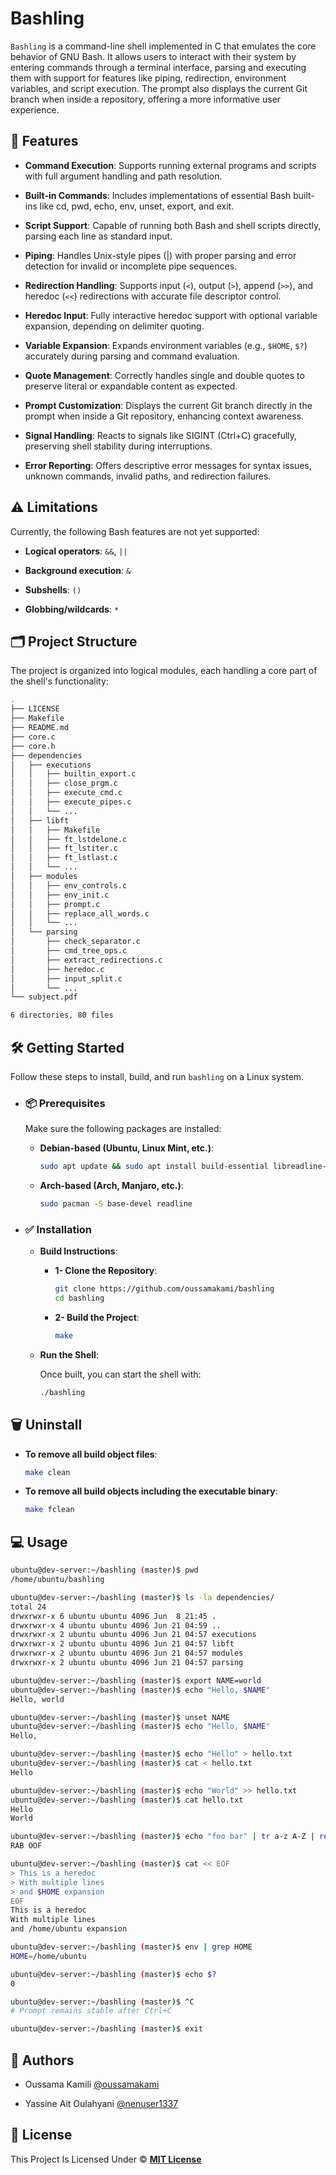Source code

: 
# Bashling

`Bashling` is a command-line shell implemented in C that emulates the core behavior of GNU Bash. It allows users to interact with their system by entering commands through a terminal interface, parsing and executing them with support for features like piping, redirection, environment variables, and script execution. The prompt also displays the current Git branch when inside a repository, offering a more informative user experience.

## 🚀 Features

- **Command Execution**: Supports running external programs and scripts with full argument handling and path resolution.

- **Built-in Commands**: Includes implementations of essential Bash built-ins like cd, pwd, echo, env, unset, export, and exit.

- **Script Support**: Capable of running both Bash and shell scripts directly, parsing each line as standard input.

- **Piping**: Handles Unix-style pipes (|) with proper parsing and error detection for invalid or incomplete pipe sequences.

- **Redirection Handling**: Supports input (`<`), output (`>`), append (`>>`), and heredoc (`<<`) redirections with accurate file descriptor control.

- **Heredoc Input**: Fully interactive heredoc support with optional variable expansion, depending on delimiter quoting.

- **Variable Expansion**: Expands environment variables (e.g., `$HOME`, `$?`) accurately during parsing and command evaluation.

- **Quote Management**: Correctly handles single and double quotes to preserve literal or expandable content as expected.

- **Prompt Customization**: Displays the current Git branch directly in the prompt when inside a Git repository, enhancing context awareness.

- **Signal Handling**: Reacts to signals like SIGINT (Ctrl+C) gracefully, preserving shell stability during interruptions.

- **Error Reporting**: Offers descriptive error messages for syntax issues, unknown commands, invalid paths, and redirection failures.

## ⚠️ Limitations

Currently, the following Bash features are not yet supported:

- **Logical operators**: `&&`, `||`

- **Background execution**: `&`

- **Subshells**: `()`

- **Globbing/wildcards**: `*`

## 🗂️ Project Structure

The project is organized into logical modules, each handling a core part of the shell's functionality:
```sh
.
├── LICENSE
├── Makefile
├── README.md
├── core.c
├── core.h
├── dependencies
│   ├── executions
│   │   ├── builtin_export.c
│   │   ├── close_prgm.c
│   │   ├── execute_cmd.c
│   │   ├── execute_pipes.c
│   │   └── ...
│   ├── libft
│   │   ├── Makefile
│   │   ├── ft_lstdelone.c
│   │   ├── ft_lstiter.c
│   │   ├── ft_lstlast.c
│   │   └── ...
│   ├── modules
│   │   ├── env_controls.c
│   │   ├── env_init.c
│   │   ├── prompt.c
│   │   ├── replace_all_words.c
│   │   └── ...
│   └── parsing
│       ├── check_separator.c
│       ├── cmd_tree_ops.c
│       ├── extract_redirections.c
│       ├── heredoc.c
│       ├── input_split.c
│       └── ...
└── subject.pdf

6 directories, 80 files
```

## 🛠️ Getting Started

Follow these steps to install, build, and run `bashling` on a Linux system.

- ### 📦 Prerequisites

    Make sure the following packages are installed:

    - **Debian-based (Ubuntu, Linux Mint, etc.)**:

        ```sh
        sudo apt update && sudo apt install build-essential libreadline-dev
        ```
    - **Arch-based (Arch, Manjaro, etc.)**:

        ```sh
        sudo pacman -S base-devel readline
        ```

- ### ✅ Installation

    - **Build Instructions**:

        - **1- Clone the Repository**:

            ```sh
            git clone https://github.com/oussamakami/bashling
            cd bashling
            ```

        - **2- Build the Project**:

            ```sh
            make
            ```

    - **Run the Shell**:

        Once built, you can start the shell with:

        ```sh
        ./bashling
        ```
## 🗑️ Uninstall

- **To remove all build object files**:

    ```sh
    make clean
    ```

- **To remove all build objects including the executable binary**:

    ```sh
    make fclean
    ```
## 💻 Usage

```sh
ubuntu@dev-server:~/bashling (master)$ pwd
/home/ubuntu/bashling

ubuntu@dev-server:~/bashling (master)$ ls -la dependencies/
total 24
drwxrwxr-x 6 ubuntu ubuntu 4096 Jun  8 21:45 .
drwxrwxr-x 4 ubuntu ubuntu 4096 Jun 21 04:59 ..
drwxrwxr-x 2 ubuntu ubuntu 4096 Jun 21 04:57 executions
drwxrwxr-x 2 ubuntu ubuntu 4096 Jun 21 04:57 libft
drwxrwxr-x 2 ubuntu ubuntu 4096 Jun 21 04:57 modules
drwxrwxr-x 2 ubuntu ubuntu 4096 Jun 21 04:57 parsing

ubuntu@dev-server:~/bashling (master)$ export NAME=world
ubuntu@dev-server:~/bashling (master)$ echo "Hello, $NAME"
Hello, world

ubuntu@dev-server:~/bashling (master)$ unset NAME
ubuntu@dev-server:~/bashling (master)$ echo "Hello, $NAME"
Hello, 

ubuntu@dev-server:~/bashling (master)$ echo "Hello" > hello.txt
ubuntu@dev-server:~/bashling (master)$ cat < hello.txt
Hello

ubuntu@dev-server:~/bashling (master)$ echo "World" >> hello.txt
ubuntu@dev-server:~/bashling (master)$ cat hello.txt
Hello
World

ubuntu@dev-server:~/bashling (master)$ echo "foo bar" | tr a-z A-Z | rev
RAB OOF

ubuntu@dev-server:~/bashling (master)$ cat << EOF
> This is a heredoc
> With multiple lines
> and $HOME expansion
EOF
This is a heredoc
With multiple lines
and /home/ubuntu expansion

ubuntu@dev-server:~/bashling (master)$ env | grep HOME
HOME=/home/ubuntu

ubuntu@dev-server:~/bashling (master)$ echo $?
0

ubuntu@dev-server:~/bashling (master)$ ^C
# Prompt remains stable after Ctrl+C

ubuntu@dev-server:~/bashling (master)$ exit
```

## 🤝 Authors

- Oussama Kamili [@oussamakami](https://github.com/oussamakami)

- Yassine Ait Oulahyani [@nenuser1337](https://github.com/nenuser1337)

## 📝 License

This Project Is Licensed Under &copy; [**MIT License**](https://github.com/oussamakami/bashling/blob/master/LICENSE)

——————————

**AIM OF THE TASK:**
Please copy every line of the material that contains the word "essential".

**COMPLETED TASK:**
- **Built-in Commands**: Includes implementations of essential Bash built-ins like cd, pwd, echo, env, unset, export, and exit.
        sudo apt update && sudo apt install build-essential libreadline-dev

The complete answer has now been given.